The Boulder County Housing Authority also is seeking federal Low Income Housing Tax Credits for the Coffman Street project.
County housing officials said federal approval of that application would mean income-qualified residents would be able to rent units “at well below the market rate.”
The federal tax credits would allow the county to offer the rental units to families with household earnings ranging from 30 percent to 60 percent of the area median income.
For a three-person household, 30 percent of the AMI would currently equal an annual income of just under $30,000 a year. At 60 percent AMI, a three-person household could earn just under $60,000 a year to be eligible to rent one of the units.
County housing authority staff said it has been working closely with several partners on the Coffman Street housing plan for more than two years. In addition to the Longmont Downtown Development Authority, those partners have included the city of Longmont, Boulder County’s Building Services Division and Cotton Burden, a private commercial developer.
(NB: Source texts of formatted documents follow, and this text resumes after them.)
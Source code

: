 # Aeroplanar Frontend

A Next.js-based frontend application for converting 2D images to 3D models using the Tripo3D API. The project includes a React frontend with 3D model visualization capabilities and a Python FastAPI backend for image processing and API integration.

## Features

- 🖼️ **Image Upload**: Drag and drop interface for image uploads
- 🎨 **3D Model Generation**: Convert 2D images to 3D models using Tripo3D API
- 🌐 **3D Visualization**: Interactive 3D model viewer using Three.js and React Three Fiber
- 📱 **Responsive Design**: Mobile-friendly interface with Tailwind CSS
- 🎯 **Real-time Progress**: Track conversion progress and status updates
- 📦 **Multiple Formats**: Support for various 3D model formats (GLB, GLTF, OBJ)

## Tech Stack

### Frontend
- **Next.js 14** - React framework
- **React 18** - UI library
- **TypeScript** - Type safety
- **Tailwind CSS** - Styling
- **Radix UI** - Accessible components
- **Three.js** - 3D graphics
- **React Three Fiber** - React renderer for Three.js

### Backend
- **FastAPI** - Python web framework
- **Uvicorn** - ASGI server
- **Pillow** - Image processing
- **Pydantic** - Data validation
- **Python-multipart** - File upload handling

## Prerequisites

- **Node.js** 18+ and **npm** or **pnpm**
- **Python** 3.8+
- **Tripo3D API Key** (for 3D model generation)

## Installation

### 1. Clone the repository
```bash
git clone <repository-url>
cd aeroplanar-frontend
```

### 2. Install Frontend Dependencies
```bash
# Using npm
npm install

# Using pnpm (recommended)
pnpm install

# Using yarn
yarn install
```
Norrie Boyd, Boulder County Housing Authority’s deputy director and the authority’s manager of the Coffman Street project, said Monday that under the planned arrangement Burden, who owns a building immediately south of the proposed housing and parking garage facility, would lease some of the parking spaces for occupants of his property.
Boyd said the total cost of the development has been estimated at “roughly $20 million.”
“This redevelopment is in the heart of downtown Longmont, which is an ideal site for affordable workforce housing,” Boyd said. “This is an opportunity to create a new, beautiful neighborhood just one block off Main Street, near shops and businesses and transportation.”
County housing authority staff in a news release said the new rental units “will be extremely energy-efficient, with walk-out patios on the ground level” and decorative balconies above.
“There will be interior courtyards with seating, integrated play features for children, and a community room with kitchen and gathering space.”
The development proposal will be presented to the Colorado Housing and Finance Authority board in late April, and the housing authority is likely to hear back from the state agency’s board about its recommendation in late May, Boyd said.
If the Colorado Housing and Finance Authority does not award the tax credits this year, “then we will need to go back to the drawing board and apply again in 2020 during the next tax credit application round,” Boyd said.
The Coffman Street Development might not be the project’s final name. As it has with its other housing developments, the Boulder County Housing Authority “will reach out to the local community to help name the new neighborhood of homes in downtown Longmont,” staff said.